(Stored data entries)

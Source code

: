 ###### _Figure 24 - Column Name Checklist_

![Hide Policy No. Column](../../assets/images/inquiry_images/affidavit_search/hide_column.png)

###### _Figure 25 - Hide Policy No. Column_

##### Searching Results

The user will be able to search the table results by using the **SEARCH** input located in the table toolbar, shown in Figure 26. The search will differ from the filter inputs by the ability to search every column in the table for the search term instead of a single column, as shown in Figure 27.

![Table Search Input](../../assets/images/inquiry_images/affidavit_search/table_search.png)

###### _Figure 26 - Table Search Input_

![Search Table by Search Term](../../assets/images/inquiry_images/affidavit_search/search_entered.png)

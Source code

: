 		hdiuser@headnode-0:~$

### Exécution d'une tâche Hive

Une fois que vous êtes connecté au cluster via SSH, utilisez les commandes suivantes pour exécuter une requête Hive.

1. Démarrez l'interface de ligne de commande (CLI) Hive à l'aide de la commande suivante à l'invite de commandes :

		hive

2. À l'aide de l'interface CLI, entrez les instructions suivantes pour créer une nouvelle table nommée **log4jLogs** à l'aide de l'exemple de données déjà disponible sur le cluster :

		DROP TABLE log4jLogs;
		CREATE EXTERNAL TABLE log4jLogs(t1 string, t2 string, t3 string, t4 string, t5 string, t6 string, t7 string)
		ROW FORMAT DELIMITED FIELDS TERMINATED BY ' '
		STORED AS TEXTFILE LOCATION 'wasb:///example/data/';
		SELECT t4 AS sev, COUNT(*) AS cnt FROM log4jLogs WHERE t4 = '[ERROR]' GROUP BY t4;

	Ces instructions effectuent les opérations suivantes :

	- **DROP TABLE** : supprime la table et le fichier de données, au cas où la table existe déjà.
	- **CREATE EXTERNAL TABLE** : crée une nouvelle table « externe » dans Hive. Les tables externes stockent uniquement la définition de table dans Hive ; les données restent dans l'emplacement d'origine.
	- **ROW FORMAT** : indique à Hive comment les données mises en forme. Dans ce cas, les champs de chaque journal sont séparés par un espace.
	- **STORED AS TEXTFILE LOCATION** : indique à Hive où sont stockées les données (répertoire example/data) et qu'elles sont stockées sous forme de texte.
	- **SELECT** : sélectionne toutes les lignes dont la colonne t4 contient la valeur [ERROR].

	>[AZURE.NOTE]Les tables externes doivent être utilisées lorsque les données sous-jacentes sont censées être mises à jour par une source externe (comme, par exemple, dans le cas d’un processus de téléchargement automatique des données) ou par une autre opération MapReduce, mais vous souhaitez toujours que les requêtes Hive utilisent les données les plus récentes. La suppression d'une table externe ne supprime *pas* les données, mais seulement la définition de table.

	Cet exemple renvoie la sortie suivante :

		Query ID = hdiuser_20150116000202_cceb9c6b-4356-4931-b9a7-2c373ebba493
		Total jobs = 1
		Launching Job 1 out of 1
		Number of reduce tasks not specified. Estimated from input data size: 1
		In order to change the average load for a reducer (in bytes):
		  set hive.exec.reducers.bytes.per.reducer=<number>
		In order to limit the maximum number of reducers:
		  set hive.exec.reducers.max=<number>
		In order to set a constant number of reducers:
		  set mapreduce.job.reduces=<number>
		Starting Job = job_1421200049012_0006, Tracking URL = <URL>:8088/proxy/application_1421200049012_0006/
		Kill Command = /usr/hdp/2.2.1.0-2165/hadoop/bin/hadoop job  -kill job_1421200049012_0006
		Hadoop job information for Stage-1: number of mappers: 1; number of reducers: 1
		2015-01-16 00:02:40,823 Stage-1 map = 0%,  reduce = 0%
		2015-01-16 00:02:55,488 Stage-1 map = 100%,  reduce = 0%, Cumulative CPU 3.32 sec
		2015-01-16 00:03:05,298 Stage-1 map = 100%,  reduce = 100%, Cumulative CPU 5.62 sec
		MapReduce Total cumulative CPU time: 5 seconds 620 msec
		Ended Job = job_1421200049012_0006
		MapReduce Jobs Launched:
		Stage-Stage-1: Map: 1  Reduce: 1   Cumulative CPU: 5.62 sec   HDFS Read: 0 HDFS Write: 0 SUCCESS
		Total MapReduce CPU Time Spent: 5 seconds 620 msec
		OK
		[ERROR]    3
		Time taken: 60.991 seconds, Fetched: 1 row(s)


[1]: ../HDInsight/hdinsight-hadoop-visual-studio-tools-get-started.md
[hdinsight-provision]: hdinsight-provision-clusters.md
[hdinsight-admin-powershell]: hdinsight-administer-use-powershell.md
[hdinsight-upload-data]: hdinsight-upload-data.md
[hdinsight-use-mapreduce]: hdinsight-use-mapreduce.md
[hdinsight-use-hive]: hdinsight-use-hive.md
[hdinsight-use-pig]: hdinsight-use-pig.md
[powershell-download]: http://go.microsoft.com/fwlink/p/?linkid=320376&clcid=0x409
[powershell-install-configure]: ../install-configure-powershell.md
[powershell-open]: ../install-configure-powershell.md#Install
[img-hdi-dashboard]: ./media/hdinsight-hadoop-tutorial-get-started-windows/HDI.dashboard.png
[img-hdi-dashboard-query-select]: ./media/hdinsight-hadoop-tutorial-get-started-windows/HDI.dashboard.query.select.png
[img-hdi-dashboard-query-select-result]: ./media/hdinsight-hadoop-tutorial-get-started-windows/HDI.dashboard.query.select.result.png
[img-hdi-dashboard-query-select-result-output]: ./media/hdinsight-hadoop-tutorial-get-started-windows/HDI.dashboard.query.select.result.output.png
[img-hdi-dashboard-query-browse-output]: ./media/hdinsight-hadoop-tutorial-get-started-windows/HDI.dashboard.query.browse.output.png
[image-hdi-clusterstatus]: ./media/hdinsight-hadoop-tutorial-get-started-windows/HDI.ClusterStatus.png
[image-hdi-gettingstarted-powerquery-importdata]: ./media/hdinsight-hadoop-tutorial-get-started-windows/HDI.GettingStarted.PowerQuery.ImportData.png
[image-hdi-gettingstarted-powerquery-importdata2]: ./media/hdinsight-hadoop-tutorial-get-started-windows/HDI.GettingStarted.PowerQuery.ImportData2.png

■ HOW TO COMPLETE THIS TASK
The required output is the entries from their opening line through the line holding "##### Searching Results", repeated exactly, with both end lines kept.

■ RESULT OF THIS TASK
Source code

: ###### _Figure 24 - Column Name Checklist_

![Hide Policy No. Column](../../assets/images/inquiry_images/affidavit_search/hide_column.png)

###### _Figure 25 - Hide Policy No. Column_

##### Searching Results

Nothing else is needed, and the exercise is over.